No thanks. This arrangement was described to me as a partnership, but I said, “Yeah, it’s like a partnership between a lion and a lamb.”

The further into the 21st century we progress, it seems that more people are devising more ways to not pay writers for their work. See Huffington Post as the most offensive and egregious example. And, believe me, even Daily Beast fees are–to be generous about it–minimal.

Not that it broke my heart not to spend up to two weeks in Arizona at the height of summer. The fact is that it will feel good not to have to write anything more about Sarah Palin. I’ve even spent days at a time recently not even thinking about Sarah Palin. Not thinking about her was accompanied by a strange feeling I recognized from my distant past. I asked Nancy, who’s been with me since 1970, what she thought it might be. She said, “Happiness?”

Bingo! There will come a day late this fall when I’ll be able to throw up my arms, jump in the air, and shout out, “Free at last!”

That, of course, leads to the question of what to do next.

When I met Rosanne Cash recently at her concert at Bard College, alma mater of my son James the Agent , I told her I’d like to write next about someone I admired and respected, whose life and work had inspired me throughout my own life, as did Rosanne’s father, Johnny.

Thinking more about this in recent days I’ve found myself thinking about Bruce Springsteen. I first heard his music in the mid-1970’s, when Philly radio stations started playing it and Nancy and I were living in New Jersey. (We think of the 1970s as either “Joe and Nancy: the Jersey Years,” or, more simply, “The Lost Decade.”)

But I’ve watched and listened as Bruce grew, both as musical talent and man, over the many years since. He’s become, even more than Bob Dylan (whom I consider a demigod), our Walt Whitman: poet of the common man, lover of democracy, personification of what we as a nation can be at our best.

I’ve read Dave Marsh’s excellent Two Hearts, but, especially in light of the recent passing of Clarence Clemons, I think it might be time for me to do my own celebration of BRUCE SPRINGSTEEEN: AMERICAN.

It’s sure more fun to think about than it is to think about Sarah.

And listen here to Rosanne’s great duet with Bruce on “Sea of Heartbreak.”2-17 Sea of Heartbreak (feat. Bruce Springsteen)

HOWEVER: I can’t put Sarah behind me just yet. She got that Newsweek puff cover, she’s got Greta Van Susteren saying she’s running, and the GOP field continues to display its inadequacy. At some point, she has to figure, “Why not?” If she doesn’t, Bachmann takes her mojo away. If she does, she becomes the white hot center of U.S. politics once again. I’ll have more to say about this in days to come, but for tonight I’m going to listen to Springsteen and feel happy that I don’t have to board a flight to Phoenix tomorrow morning.

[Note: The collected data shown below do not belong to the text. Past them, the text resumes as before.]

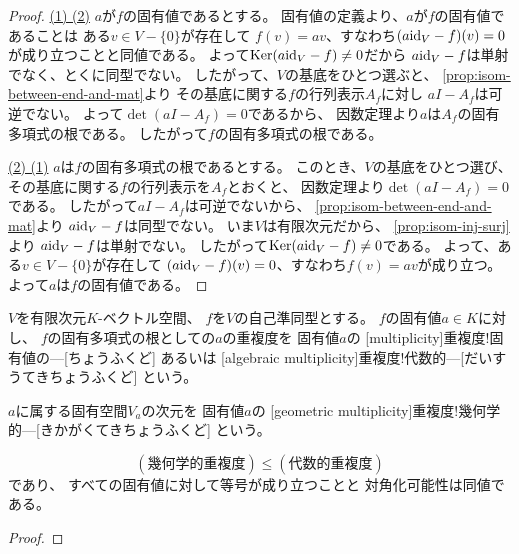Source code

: \documentclass[report]{jlreq}
\begin{document}
\begin{proof}
    \uline{(1) \Rightarrow (2)} \quad
    $a$が$f$の固有値であるとする。
    固有値の定義より、$a$が$f$の固有値であることは
    ある$v \in V - \{ 0 \}$が存在して
    $f(v) = av$、すなわち$(a \mathrm{id}_V - f)(v) = 0$が成り立つことと同値である。
    よって$\operatorname{\mathrm{Ker}} (a \mathrm{id}_V - f) \neq 0$だから
    $a \mathrm{id}_V - f$は単射でなく、とくに同型でない。
    したがって、$V$の基底をひとつ選ぶと、
    \cref{prop:isom-between-end-and-mat}より
    その基底に関する$f$の行列表示$A_f$に対し
    $aI - A_f$は可逆でない。
    よって$\det (aI - A_f) = 0$であるから、
    因数定理より$a$は$A_f$の固有多項式の根である。
    したがって$f$の固有多項式の根である。

    \uline{(2) \Rightarrow (1)} \quad
    $a$は$f$の固有多項式の根であるとする。
    このとき、$V$の基底をひとつ選び、
    その基底に関する$f$の行列表示を$A_f$とおくと、
    因数定理より$\det (aI - A_f) = 0$である。
    したがって$aI - A_f$は可逆でないから、
    \cref{prop:isom-between-end-and-mat}より
    $a \mathrm{id}_V - f$は同型でない。
    いま$V$は有限次元だから、
    \cref{prop:isom-inj-surj}より
    $a \mathrm{id}_V - f$は単射でない。
    したがって$\operatorname{\mathrm{Ker}} (a \mathrm{id}_V - f) \neq 0$である。
    よって、ある$v \in V - \{ 0 \}$が存在して
    $(a \mathrm{id}_V - f)(v) = 0$、すなわち$f(v) = av$が成り立つ。
    よって$a$は$f$の固有値である。
\end{proof}

\begin{definition}[固有値の重複度]
    $V$を有限次元$K$-ベクトル空間、
    $f$を$V$の自己準同型とする。
    $f$の固有値$a \in K$に対し、
    $f$の固有多項式の根としての$a$の重複度を
    固有値$a$の
    [multiplicity]{重複度!固有値の---}[ちょうふくど]
    あるいは
    [algebraic multiplicity]{重複度!代数的---}[だいすうてきちょうふくど]
    という。

    $a$に属する固有空間$V_a$の次元を
    固有値$a$の
    [geometric multiplicity]{重複度!幾何学的---}[きかがくてきちょうふくど]
    という。
\end{definition}

\begin{proposition}
    \begin{equation}
        (\text{幾何学的重複度}) \le (\text{代数的重複度})
    \end{equation}
    であり、
    すべての固有値に対して等号が成り立つことと
    対角化可能性は同値である。
\end{proposition}

\begin{proof}
    \TODO{}
\end{proof}
\end{document}
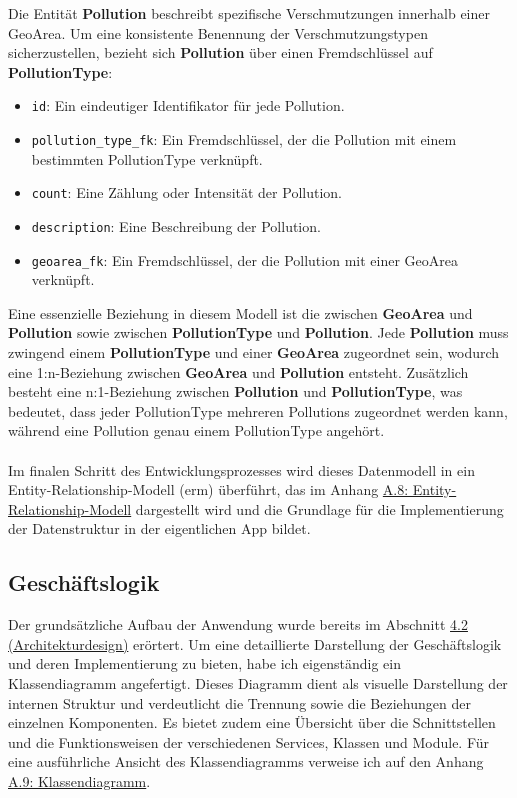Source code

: \documentclass[a4paper,12pt]{article}
\begin{document}
Die Entität \textbf{Pollution} beschreibt spezifische Verschmutzungen innerhalb einer GeoArea. Um eine konsistente Benennung der Verschmutzungstypen sicherzustellen, bezieht sich \textbf{Pollution} über einen Fremdschlüssel auf \textbf{PollutionType}:
\begin{itemize}
    \item \texttt{id}: Ein eindeutiger Identifikator für jede Pollution.
    \item \texttt{pollution\_type\_fk}: Ein Fremdschlüssel, der die Pollution mit einem bestimmten PollutionType verknüpft.
    \item \texttt{count}: Eine Zählung oder Intensität der Pollution.
    \item \texttt{description}: Eine Beschreibung der Pollution.
    \item \texttt{geoarea\_fk}: Ein Fremdschlüssel, der die Pollution mit einer GeoArea verknüpft.
\end{itemize}
Eine essenzielle Beziehung in diesem Modell ist die zwischen \textbf{GeoArea} und \textbf{Pollution} sowie zwischen \textbf{PollutionType} und \textbf{Pollution}. Jede \textbf{Pollution} muss zwingend einem \textbf{PollutionType} und einer \textbf{GeoArea} zugeordnet sein, wodurch eine 1:n-Beziehung zwischen \textbf{GeoArea} und \textbf{Pollution} entsteht. Zusätzlich besteht eine n:1-Beziehung zwischen \textbf{Pollution} und \textbf{PollutionType}, was bedeutet, dass jeder PollutionType mehreren Pollutions zugeordnet werden kann, während eine Pollution genau einem PollutionType angehört.\\
\\
Im finalen Schritt des Entwicklungsprozesses wird dieses Datenmodell in ein Entity-Relationship-Modell (\acrshort{erm}) überführt, das im Anhang \hyperref[sec:entity-relationship-modell]{A.8: Entity-Relationship-Modell} dargestellt wird und die Grundlage für die Implementierung der Datenstruktur in der eigentlichen App bildet.


\subsection{Geschäftslogik}
Der grundsätzliche Aufbau der Anwendung wurde bereits im Abschnitt \hyperref[sec:architekturdesign]{4.2 (Architekturdesign)} erörtert. Um eine detaillierte Darstellung der Geschäftslogik und deren Implementierung zu bieten, habe ich eigenständig ein Klassendiagramm angefertigt. Dieses Diagramm dient als visuelle Darstellung der internen Struktur und verdeutlicht die Trennung sowie die Beziehungen der einzelnen Komponenten. Es bietet zudem eine Übersicht über die Schnittstellen und die Funktionsweisen der verschiedenen Services, Klassen und Module. Für eine ausführliche Ansicht des Klassendiagramms verweise ich auf den Anhang \hyperref[sec:klassendiagramm]{A.9: Klassendiagramm}.
\end{document}
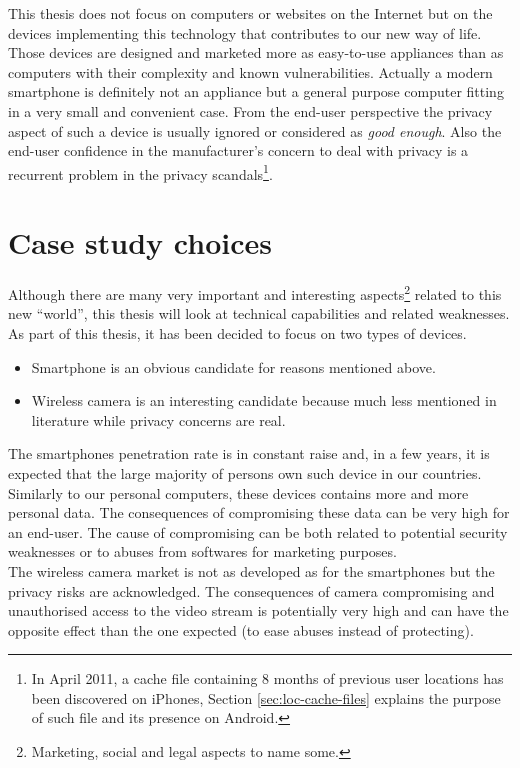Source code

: This thesis does not focus on computers or websites on the Internet but on the devices implementing this technology that contributes to our new way of life.
Those devices are designed and marketed more as easy-to-use appliances than as computers with their complexity and known vulnerabilities.
Actually a modern smartphone is definitely not an appliance but a general purpose computer fitting in a very small and convenient case.
From the end-user perspective the privacy aspect of such a device is usually ignored or considered as \emph{good enough}.
Also the end-user confidence in the manufacturer’s concern to deal with privacy is a recurrent problem in the privacy scandals\footnote{In April 2011, a cache file containing 8 months of previous user locations has been discovered on iPhones, Section \ref{sec:loc-cache-files} explains the purpose of such file and its presence on Android.}.

\section{Case study choices}

Although there are many very important and interesting aspects\footnote{Marketing, social and legal aspects to name some.} related to this new ``world'', this thesis will look at technical capabilities and related weaknesses.
As part of this thesis, it has been decided to focus on two types of devices.
\begin{itemize}
\item Smartphone is an obvious candidate for reasons mentioned above.
\item Wireless camera is an interesting candidate because much less mentioned in literature while privacy concerns are real.
\end{itemize}

The smartphones penetration rate is in constant raise and, in a few years, it is expected that the large majority of persons own such device in our countries.
Similarly to our personal computers, these devices contains more and more personal data.
The consequences of compromising these data can be very high for an end-user.
The cause of compromising can be both related to potential security weaknesses or to abuses from softwares for marketing purposes.\\

The wireless camera market is not as developed as for the smartphones but the privacy risks are acknowledged.
The consequences of camera compromising and unauthorised access to the video stream is potentially very high and can have the opposite effect than the one expected (to ease abuses instead of protecting).\\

Sorry to say: Arizona a no-go

The e-book idea sounded simple and attractive when first presented to me, but it turned out not to be.
In the end, negotiations over fees, rights, percentages etc. proved much more complicated than I’d expected,
and we just ran out of time.

Sorry about that: I was looking forward to meeting many readers. Maybe I’ll see you in September when THE ROGUE is published.

I’ll know about the Arizona trip tomorrow

Perhaps the least-mentioned aspect of the nonfiction book author’s life is the amount of time spent sitting around waiting for other people to make decisions. Primarily, this is a function of the costs involved in journalism (the same reason why you see less and less of it these days.) Opinions are cheap and plentiful. Journalism, which involves at the least travel & lodging, can be expensive.

Tomorrow, the powers that be–of whom I’m not one–will either make it possible for me to write “Sarah Palin’s Arizona” as a Kindle Single, or not.

I’ll let you know asap and I apologize to those whose plans are dependent on waiting for me to say it’s definite.

THRILLERFEST 2011


I’m just back from a weekend in New York City, where I received the “True Thriller” award at the sixth annual ThrillerFest, sponsored by the International Thriller Writers.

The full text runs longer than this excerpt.